◆ MATERIALS PROVIDED:
#####

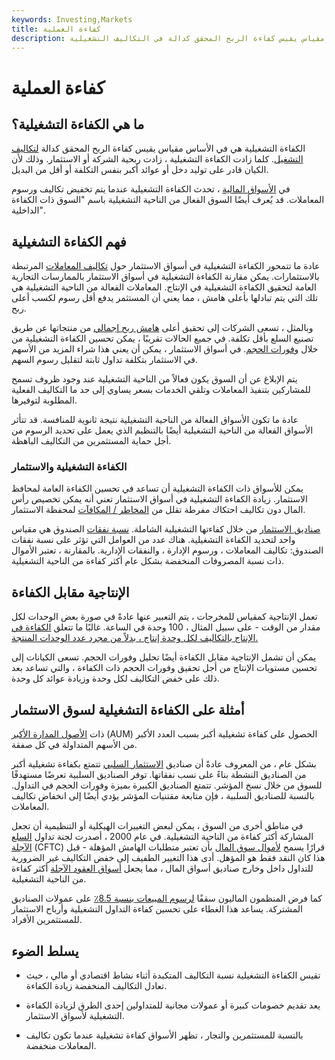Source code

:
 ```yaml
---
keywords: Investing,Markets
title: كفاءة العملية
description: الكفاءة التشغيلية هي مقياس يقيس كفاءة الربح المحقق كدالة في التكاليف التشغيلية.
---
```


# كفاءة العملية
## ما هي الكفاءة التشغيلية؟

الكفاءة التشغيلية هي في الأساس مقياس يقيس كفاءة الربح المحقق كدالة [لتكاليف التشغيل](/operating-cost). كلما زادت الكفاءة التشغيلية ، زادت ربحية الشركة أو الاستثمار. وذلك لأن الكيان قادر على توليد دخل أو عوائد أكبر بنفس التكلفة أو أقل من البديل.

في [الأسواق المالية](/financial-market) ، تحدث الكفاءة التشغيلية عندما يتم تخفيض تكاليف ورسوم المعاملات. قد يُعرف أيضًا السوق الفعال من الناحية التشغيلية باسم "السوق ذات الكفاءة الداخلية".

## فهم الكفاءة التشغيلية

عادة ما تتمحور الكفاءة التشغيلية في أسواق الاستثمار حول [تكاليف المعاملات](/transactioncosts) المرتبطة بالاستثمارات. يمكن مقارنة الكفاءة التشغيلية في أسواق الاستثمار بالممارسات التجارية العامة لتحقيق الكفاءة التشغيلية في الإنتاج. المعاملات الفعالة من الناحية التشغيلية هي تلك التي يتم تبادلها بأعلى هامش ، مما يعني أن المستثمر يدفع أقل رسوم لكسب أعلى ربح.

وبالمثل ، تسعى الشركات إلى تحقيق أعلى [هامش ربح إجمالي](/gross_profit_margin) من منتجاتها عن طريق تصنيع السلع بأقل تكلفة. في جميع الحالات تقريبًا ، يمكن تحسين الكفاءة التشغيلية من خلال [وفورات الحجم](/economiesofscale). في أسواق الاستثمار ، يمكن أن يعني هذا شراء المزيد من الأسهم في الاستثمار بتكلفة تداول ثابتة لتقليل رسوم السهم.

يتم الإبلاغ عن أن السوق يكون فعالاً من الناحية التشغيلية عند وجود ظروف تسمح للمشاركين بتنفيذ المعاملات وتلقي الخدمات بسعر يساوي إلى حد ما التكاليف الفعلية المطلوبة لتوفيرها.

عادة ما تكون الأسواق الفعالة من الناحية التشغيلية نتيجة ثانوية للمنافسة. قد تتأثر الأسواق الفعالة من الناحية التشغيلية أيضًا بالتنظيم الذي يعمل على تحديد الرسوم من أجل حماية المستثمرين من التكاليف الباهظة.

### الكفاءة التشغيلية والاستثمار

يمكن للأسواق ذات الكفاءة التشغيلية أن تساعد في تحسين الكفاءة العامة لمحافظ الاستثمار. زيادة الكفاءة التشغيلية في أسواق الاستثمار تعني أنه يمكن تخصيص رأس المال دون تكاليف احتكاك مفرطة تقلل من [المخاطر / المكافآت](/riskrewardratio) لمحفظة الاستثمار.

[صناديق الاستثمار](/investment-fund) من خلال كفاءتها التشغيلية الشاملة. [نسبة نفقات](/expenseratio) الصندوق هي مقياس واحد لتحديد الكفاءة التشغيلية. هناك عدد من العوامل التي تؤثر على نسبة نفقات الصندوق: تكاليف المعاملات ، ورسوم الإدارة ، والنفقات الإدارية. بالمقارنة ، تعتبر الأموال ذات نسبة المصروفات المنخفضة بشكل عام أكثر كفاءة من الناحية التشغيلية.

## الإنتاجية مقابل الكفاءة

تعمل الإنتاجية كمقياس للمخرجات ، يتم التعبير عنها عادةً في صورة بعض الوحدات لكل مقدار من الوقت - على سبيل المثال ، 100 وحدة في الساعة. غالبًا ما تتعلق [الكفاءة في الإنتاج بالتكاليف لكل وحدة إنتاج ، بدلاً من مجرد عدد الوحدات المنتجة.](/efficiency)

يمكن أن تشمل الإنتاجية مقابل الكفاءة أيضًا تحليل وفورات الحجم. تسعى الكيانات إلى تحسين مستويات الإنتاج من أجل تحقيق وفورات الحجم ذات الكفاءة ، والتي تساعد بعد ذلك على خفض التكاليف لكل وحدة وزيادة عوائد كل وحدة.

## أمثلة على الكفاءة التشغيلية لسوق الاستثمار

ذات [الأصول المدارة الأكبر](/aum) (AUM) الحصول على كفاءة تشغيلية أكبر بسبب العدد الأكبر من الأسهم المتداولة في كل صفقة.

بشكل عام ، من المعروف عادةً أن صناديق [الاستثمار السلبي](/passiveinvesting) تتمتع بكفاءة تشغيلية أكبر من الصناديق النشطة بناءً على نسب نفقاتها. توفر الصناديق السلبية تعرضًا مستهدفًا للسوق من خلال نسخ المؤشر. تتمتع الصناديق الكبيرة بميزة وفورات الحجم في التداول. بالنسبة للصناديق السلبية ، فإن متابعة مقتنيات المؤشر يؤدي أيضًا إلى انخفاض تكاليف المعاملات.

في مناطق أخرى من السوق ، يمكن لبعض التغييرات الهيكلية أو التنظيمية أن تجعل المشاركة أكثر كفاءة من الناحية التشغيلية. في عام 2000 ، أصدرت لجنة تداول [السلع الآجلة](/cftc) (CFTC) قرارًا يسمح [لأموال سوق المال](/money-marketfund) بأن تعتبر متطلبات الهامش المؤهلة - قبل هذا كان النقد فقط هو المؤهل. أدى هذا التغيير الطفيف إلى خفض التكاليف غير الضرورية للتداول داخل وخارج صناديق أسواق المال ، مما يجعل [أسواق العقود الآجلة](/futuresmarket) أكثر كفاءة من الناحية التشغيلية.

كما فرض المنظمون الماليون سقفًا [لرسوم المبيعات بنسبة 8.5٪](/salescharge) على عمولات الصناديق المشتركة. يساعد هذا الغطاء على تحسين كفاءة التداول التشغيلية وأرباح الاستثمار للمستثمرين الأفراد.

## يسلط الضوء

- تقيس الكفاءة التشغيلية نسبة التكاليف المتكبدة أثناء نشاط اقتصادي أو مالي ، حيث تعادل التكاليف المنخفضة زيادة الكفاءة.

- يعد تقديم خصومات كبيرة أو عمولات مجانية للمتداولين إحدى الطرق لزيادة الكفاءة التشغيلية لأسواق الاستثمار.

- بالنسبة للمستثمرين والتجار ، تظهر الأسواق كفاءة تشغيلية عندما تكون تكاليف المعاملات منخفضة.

#####

◆ ACTIVITY: Go through the records and repeat each one exactly, skipping anything that is a picture.

◆ FINAL ANSWER:
Source code

:
 ```yaml
---
keywords: Investing,Markets
title: كفاءة العملية
description: الكفاءة التشغيلية هي مقياس يقيس كفاءة الربح المحقق كدالة في التكاليف التشغيلية.
---
```


# كفاءة العملية
## ما هي الكفاءة التشغيلية؟

الكفاءة التشغيلية هي في الأساس مقياس يقيس كفاءة الربح المحقق كدالة [لتكاليف التشغيل](/operating-cost). كلما زادت الكفاءة التشغيلية ، زادت ربحية الشركة أو الاستثمار. وذلك لأن الكيان قادر على توليد دخل أو عوائد أكبر بنفس التكلفة أو أقل من البديل.

في [الأسواق المالية](/financial-market) ، تحدث الكفاءة التشغيلية عندما يتم تخفيض تكاليف ورسوم المعاملات. قد يُعرف أيضًا السوق الفعال من الناحية التشغيلية باسم "السوق ذات الكفاءة الداخلية".

## فهم الكفاءة التشغيلية

عادة ما تتمحور الكفاءة التشغيلية في أسواق الاستثمار حول [تكاليف المعاملات](/transactioncosts) المرتبطة بالاستثمارات. يمكن مقارنة الكفاءة التشغيلية في أسواق الاستثمار بالممارسات التجارية العامة لتحقيق الكفاءة التشغيلية في الإنتاج. المعاملات الفعالة من الناحية التشغيلية هي تلك التي يتم تبادلها بأعلى هامش ، مما يعني أن المستثمر يدفع أقل رسوم لكسب أعلى ربح.

وبالمثل ، تسعى الشركات إلى تحقيق أعلى [هامش ربح إجمالي](/gross_profit_margin) من منتجاتها عن طريق تصنيع السلع بأقل تكلفة. في جميع الحالات تقريبًا ، يمكن تحسين الكفاءة التشغيلية من خلال [وفورات الحجم](/economiesofscale). في أسواق الاستثمار ، يمكن أن يعني هذا شراء المزيد من الأسهم في الاستثمار بتكلفة تداول ثابتة لتقليل رسوم السهم.

يتم الإبلاغ عن أن السوق يكون فعالاً من الناحية التشغيلية عند وجود ظروف تسمح للمشاركين بتنفيذ المعاملات وتلقي الخدمات بسعر يساوي إلى حد ما التكاليف الفعلية المطلوبة لتوفيرها.

عادة ما تكون الأسواق الفعالة من الناحية التشغيلية نتيجة ثانوية للمنافسة. قد تتأثر الأسواق الفعالة من الناحية التشغيلية أيضًا بالتنظيم الذي يعمل على تحديد الرسوم من أجل حماية المستثمرين من التكاليف الباهظة.

### الكفاءة التشغيلية والاستثمار

يمكن للأسواق ذات الكفاءة التشغيلية أن تساعد في تحسين الكفاءة العامة لمحافظ الاستثمار. زيادة الكفاءة التشغيلية في أسواق الاستثمار تعني أنه يمكن تخصيص رأس المال دون تكاليف احتكاك مفرطة تقلل من [المخاطر / المكافآت](/riskrewardratio) لمحفظة الاستثمار.

[صناديق الاستثمار](/investment-fund) من خلال كفاءتها التشغيلية الشاملة. [نسبة نفقات](/expenseratio) الصندوق هي مقياس واحد لتحديد الكفاءة التشغيلية. هناك عدد من العوامل التي تؤثر على نسبة نفقات الصندوق: تكاليف المعاملات ، ورسوم الإدارة ، والنفقات الإدارية. بالمقارنة ، تعتبر الأموال ذات نسبة المصروفات المنخفضة بشكل عام أكثر كفاءة من الناحية التشغيلية.

## الإنتاجية مقابل الكفاءة

تعمل الإنتاجية كمقياس للمخرجات ، يتم التعبير عنها عادةً في صورة بعض الوحدات لكل مقدار من الوقت - على سبيل المثال ، 100 وحدة في الساعة. غالبًا ما تتعلق [الكفاءة في الإنتاج بالتكاليف لكل وحدة إنتاج ، بدلاً من مجرد عدد الوحدات المنتجة.](/efficiency)

يمكن أن تشمل الإنتاجية مقابل الكفاءة أيضًا تحليل وفورات الحجم. تسعى الكيانات إلى تحسين مستويات الإنتاج من أجل تحقيق وفورات الحجم ذات الكفاءة ، والتي تساعد بعد ذلك على خفض التكاليف لكل وحدة وزيادة عوائد كل وحدة.

## أمثلة على الكفاءة التشغيلية لسوق الاستثمار

ذات [الأصول المدارة الأكبر](/aum) (AUM) الحصول على كفاءة تشغيلية أكبر بسبب العدد الأكبر من الأسهم المتداولة في كل صفقة.

بشكل عام ، من المعروف عادةً أن صناديق [الاستثمار السلبي](/passiveinvesting) تتمتع بكفاءة تشغيلية أكبر من الصناديق النشطة بناءً على نسب نفقاتها. توفر الصناديق السلبية تعرضًا مستهدفًا للسوق من خلال نسخ المؤشر. تتمتع الصناديق الكبيرة بميزة وفورات الحجم في التداول. بالنسبة للصناديق السلبية ، فإن متابعة مقتنيات المؤشر يؤدي أيضًا إلى انخفاض تكاليف المعاملات.

في مناطق أخرى من السوق ، يمكن لبعض التغييرات الهيكلية أو التنظيمية أن تجعل المشاركة أكثر كفاءة من الناحية التشغيلية. في عام 2000 ، أصدرت لجنة تداول [السلع الآجلة](/cftc) (CFTC) قرارًا يسمح [لأموال سوق المال](/money-marketfund) بأن تعتبر متطلبات الهامش المؤهلة - قبل هذا كان النقد فقط هو المؤهل. أدى هذا التغيير الطفيف إلى خفض التكاليف غير الضرورية للتداول داخل وخارج صناديق أسواق المال ، مما يجعل [أسواق العقود الآجلة](/futuresmarket) أكثر كفاءة من الناحية التشغيلية.

كما فرض المنظمون الماليون سقفًا [لرسوم المبيعات بنسبة 8.5٪](/salescharge) على عمولات الصناديق المشتركة. يساعد هذا الغطاء على تحسين كفاءة التداول التشغيلية وأرباح الاستثمار للمستثمرين الأفراد.

## يسلط الضوء

- تقيس الكفاءة التشغيلية نسبة التكاليف المتكبدة أثناء نشاط اقتصادي أو مالي ، حيث تعادل التكاليف المنخفضة زيادة الكفاءة.

- يعد تقديم خصومات كبيرة أو عمولات مجانية للمتداولين إحدى الطرق لزيادة الكفاءة التشغيلية لأسواق الاستثمار.

- بالنسبة للمستثمرين والتجار ، تظهر الأسواق كفاءة تشغيلية عندما تكون تكاليف المعاملات منخفضة.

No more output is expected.